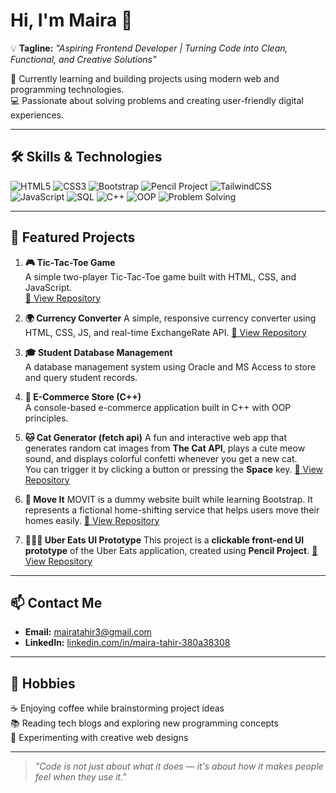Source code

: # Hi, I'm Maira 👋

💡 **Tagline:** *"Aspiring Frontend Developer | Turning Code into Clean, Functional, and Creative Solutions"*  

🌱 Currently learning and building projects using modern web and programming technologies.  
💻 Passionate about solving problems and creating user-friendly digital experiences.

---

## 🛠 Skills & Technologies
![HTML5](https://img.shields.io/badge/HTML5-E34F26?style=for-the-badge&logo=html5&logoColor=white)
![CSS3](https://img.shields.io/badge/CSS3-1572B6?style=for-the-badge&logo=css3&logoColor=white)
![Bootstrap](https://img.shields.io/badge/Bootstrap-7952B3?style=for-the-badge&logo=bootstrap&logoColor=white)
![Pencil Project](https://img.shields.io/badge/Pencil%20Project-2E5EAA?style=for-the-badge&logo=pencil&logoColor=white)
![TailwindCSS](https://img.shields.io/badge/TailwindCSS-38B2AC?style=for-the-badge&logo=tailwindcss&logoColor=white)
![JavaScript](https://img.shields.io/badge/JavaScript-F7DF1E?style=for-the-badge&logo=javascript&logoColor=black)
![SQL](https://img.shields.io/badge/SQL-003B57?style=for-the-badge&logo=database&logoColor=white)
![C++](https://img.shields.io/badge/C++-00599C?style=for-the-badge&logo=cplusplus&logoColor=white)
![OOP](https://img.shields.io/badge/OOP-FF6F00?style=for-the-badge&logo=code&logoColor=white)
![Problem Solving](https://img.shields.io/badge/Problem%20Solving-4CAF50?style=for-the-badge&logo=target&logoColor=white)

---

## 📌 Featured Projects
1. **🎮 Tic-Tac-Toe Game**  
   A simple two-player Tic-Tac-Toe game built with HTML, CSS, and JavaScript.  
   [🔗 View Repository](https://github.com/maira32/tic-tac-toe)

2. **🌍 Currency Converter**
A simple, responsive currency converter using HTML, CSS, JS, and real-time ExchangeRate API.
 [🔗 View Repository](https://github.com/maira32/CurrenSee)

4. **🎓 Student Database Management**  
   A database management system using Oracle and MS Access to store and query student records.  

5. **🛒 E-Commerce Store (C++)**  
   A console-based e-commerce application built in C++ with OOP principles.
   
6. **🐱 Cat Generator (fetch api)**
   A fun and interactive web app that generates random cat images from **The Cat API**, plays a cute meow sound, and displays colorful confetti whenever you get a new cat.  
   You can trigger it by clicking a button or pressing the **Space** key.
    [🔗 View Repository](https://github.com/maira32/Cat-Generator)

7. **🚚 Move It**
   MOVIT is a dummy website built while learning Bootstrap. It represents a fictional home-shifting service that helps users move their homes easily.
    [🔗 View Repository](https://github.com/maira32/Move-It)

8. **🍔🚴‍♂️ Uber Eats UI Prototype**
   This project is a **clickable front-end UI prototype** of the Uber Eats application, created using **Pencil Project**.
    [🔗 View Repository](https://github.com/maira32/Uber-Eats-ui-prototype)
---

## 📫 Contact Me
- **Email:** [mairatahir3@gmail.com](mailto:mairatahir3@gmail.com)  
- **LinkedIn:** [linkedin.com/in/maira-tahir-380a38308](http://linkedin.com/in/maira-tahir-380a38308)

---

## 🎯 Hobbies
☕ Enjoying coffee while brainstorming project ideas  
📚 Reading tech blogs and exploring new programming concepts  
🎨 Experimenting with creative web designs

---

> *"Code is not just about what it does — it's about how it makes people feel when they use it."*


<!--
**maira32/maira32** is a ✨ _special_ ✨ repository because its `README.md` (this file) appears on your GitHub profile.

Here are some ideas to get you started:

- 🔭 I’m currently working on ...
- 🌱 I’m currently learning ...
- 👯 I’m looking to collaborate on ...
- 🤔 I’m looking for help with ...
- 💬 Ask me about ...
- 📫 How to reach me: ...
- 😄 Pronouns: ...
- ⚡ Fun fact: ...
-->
════════
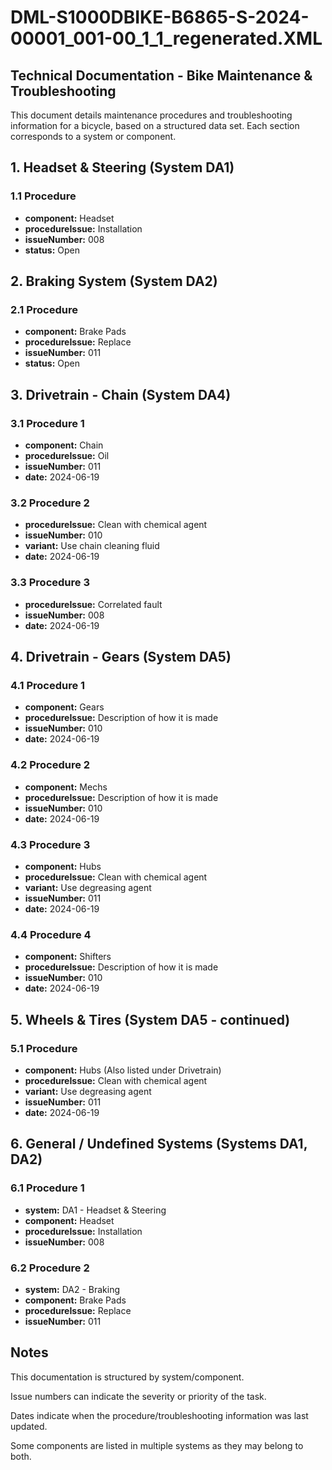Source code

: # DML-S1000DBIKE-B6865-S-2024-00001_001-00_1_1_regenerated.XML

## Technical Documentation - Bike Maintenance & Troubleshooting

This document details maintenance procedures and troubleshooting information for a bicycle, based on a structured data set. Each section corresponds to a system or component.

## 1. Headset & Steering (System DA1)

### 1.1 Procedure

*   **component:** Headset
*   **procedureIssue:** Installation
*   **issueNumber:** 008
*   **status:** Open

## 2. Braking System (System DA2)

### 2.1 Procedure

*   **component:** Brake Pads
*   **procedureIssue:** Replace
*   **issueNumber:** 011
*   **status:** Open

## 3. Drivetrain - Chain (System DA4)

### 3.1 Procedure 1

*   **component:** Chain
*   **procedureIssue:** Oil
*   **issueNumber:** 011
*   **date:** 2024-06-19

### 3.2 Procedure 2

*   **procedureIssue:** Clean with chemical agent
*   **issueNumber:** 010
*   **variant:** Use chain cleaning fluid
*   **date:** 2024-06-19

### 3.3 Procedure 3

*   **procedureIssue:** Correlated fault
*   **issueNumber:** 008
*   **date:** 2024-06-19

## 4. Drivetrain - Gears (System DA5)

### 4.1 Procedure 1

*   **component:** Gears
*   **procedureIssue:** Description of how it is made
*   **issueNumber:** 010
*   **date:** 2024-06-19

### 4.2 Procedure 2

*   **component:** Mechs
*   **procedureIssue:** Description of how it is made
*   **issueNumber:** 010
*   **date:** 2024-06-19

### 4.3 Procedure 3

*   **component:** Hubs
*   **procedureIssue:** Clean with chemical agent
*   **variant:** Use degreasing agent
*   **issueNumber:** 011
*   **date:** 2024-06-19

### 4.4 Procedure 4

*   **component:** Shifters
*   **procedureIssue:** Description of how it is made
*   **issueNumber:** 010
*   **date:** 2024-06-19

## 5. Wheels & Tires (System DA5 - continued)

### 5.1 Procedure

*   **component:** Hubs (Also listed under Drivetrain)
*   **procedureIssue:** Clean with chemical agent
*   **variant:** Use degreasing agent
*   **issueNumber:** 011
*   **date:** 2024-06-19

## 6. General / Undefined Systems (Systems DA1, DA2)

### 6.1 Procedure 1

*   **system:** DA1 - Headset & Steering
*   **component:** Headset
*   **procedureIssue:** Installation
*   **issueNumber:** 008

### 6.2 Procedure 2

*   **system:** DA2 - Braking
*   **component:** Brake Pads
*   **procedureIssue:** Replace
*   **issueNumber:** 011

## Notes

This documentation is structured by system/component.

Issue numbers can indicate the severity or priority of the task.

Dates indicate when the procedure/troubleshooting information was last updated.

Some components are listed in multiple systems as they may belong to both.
════════
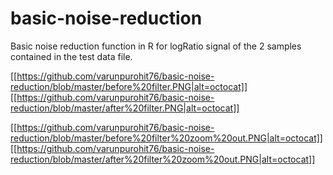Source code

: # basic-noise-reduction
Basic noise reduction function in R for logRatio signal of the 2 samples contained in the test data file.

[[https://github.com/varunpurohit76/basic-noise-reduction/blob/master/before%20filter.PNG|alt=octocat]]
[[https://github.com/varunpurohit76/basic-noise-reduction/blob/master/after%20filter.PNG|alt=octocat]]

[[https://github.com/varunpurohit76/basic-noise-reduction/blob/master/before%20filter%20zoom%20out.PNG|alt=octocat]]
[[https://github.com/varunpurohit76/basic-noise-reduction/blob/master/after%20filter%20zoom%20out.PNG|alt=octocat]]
════════
Begin at the line that has "A simple, responsive" in the entries above; stop after the line that has "4. **🎓 Student Database Management**". Transcribe exactly those lines and no others.

Task result —
A simple, responsive currency converter using HTML, CSS, JS, and real-time ExchangeRate API.
 [🔗 View Repository](https://github.com/maira32/CurrenSee)

4. **🎓 Student Database Management**  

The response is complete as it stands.